= Aim of the task =
When the line containing "actions and views" appears in the data below, begin copying there and stop only after the line containing "Create a grammar".

= Record excerpts =
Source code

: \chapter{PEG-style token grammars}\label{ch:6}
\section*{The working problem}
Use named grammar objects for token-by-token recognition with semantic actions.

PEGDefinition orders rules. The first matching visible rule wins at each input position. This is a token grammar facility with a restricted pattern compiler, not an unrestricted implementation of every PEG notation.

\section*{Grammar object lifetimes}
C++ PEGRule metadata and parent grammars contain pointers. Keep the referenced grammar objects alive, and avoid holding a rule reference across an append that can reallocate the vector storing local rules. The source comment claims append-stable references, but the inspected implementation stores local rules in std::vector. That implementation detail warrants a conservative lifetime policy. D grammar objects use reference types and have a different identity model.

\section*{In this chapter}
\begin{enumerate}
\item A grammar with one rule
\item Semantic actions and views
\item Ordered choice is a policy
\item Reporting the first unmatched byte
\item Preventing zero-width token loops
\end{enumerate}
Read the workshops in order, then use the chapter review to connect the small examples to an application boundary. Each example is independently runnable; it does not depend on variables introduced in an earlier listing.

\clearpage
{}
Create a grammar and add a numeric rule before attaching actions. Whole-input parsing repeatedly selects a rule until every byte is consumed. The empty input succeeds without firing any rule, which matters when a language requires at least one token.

---

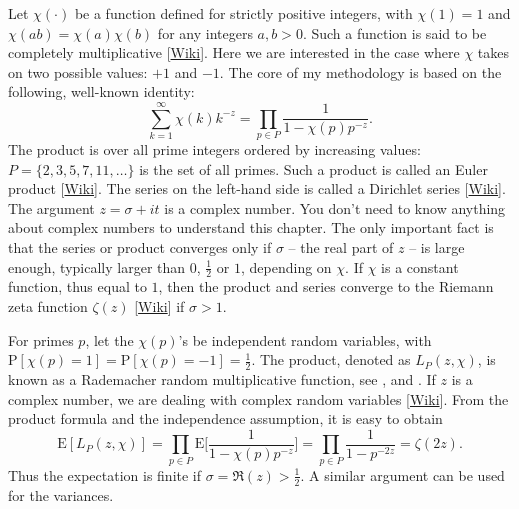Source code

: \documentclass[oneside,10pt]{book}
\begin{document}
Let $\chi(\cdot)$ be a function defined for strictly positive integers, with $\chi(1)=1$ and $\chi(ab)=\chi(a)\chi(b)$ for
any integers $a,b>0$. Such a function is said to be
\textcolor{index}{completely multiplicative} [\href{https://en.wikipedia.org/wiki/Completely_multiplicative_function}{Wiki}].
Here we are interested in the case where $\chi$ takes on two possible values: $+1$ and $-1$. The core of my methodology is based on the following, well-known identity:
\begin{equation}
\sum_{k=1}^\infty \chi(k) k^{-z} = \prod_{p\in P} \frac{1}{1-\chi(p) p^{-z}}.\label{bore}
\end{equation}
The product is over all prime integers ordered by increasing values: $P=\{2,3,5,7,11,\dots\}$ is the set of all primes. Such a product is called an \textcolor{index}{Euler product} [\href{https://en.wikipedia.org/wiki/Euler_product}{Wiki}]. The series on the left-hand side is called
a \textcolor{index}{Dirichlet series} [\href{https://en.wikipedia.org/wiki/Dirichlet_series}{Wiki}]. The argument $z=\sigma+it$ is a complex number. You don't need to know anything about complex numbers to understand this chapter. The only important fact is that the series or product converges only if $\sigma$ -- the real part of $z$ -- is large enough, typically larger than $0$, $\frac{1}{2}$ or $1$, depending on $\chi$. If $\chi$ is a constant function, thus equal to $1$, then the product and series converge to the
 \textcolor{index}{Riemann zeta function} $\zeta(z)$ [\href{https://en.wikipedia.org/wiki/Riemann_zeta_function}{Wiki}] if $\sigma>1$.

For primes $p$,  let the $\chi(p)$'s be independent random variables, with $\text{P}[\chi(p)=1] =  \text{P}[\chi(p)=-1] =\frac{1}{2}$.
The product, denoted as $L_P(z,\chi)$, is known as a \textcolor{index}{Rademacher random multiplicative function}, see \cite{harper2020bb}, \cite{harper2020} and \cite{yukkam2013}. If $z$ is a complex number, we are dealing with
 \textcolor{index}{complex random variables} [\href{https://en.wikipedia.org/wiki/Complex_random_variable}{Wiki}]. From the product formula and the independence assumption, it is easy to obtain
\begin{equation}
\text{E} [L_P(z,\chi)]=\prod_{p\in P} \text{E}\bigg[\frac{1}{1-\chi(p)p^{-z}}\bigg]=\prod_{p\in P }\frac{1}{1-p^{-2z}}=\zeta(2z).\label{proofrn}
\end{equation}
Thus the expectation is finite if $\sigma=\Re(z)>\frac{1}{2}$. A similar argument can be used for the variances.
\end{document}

= Result =
\item Semantic actions and views
\item Ordered choice is a policy
\item Reporting the first unmatched byte
\item Preventing zero-width token loops
\end{enumerate}
Read the workshops in order, then use the chapter review to connect the small examples to an application boundary. Each example is independently runnable; it does not depend on variables introduced in an earlier listing.

\clearpage
{}
Create a grammar and add a numeric rule before attaching actions. Whole-input parsing repeatedly selects a rule until every byte is consumed. The empty input succeeds without firing any rule, which matters when a language requires at least one token.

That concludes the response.